*What you have to do*
Going through the entries, how many lines include the string "도메인에"? Answer only with the number.

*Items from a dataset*
§

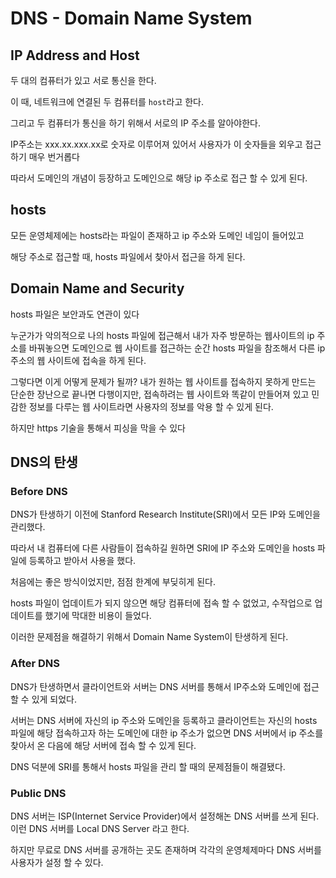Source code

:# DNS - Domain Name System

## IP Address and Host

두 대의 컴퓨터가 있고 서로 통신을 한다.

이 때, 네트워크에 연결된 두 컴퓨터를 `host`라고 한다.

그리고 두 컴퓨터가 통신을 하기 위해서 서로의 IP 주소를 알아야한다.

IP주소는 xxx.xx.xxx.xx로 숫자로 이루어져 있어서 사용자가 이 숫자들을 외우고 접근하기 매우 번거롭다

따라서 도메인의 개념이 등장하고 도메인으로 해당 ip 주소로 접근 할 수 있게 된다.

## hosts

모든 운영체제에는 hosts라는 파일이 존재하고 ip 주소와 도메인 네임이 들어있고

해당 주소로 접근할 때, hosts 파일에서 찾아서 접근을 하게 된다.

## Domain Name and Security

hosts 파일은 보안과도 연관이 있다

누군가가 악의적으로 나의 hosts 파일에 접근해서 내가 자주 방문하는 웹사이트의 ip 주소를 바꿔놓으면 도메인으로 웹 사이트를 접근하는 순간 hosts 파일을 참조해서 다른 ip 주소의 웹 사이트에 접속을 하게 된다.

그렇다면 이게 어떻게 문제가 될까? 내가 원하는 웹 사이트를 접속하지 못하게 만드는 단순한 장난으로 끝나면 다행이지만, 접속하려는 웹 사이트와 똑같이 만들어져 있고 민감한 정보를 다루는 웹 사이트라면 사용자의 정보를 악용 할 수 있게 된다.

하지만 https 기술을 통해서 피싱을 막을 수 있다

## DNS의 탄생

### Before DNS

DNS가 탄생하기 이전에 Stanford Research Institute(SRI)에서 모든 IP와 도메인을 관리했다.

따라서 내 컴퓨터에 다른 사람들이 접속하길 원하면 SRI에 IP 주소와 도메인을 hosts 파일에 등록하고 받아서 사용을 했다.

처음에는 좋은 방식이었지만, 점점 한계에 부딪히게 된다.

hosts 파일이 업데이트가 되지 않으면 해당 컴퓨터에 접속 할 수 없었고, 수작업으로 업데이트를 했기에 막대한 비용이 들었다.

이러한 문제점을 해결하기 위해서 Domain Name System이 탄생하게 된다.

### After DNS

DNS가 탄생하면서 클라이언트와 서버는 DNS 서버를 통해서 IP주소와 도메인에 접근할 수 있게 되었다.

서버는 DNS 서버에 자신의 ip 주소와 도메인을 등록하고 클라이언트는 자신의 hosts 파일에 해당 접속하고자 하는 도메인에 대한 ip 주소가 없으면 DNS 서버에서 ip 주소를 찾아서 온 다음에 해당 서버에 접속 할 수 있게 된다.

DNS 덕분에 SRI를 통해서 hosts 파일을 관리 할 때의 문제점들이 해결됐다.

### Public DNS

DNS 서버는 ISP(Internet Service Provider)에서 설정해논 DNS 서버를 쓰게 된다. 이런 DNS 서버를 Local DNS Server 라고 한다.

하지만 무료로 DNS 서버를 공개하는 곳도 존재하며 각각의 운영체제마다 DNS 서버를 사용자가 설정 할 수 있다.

§

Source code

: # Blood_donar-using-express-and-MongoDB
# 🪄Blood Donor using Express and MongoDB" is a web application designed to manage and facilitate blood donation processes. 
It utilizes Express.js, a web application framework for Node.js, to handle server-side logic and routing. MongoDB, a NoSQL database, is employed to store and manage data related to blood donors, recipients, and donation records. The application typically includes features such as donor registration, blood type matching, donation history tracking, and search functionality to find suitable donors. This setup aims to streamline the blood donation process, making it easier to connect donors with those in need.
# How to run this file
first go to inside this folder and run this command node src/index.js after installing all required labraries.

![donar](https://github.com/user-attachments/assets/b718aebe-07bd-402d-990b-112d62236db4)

§

*Result of this task*
2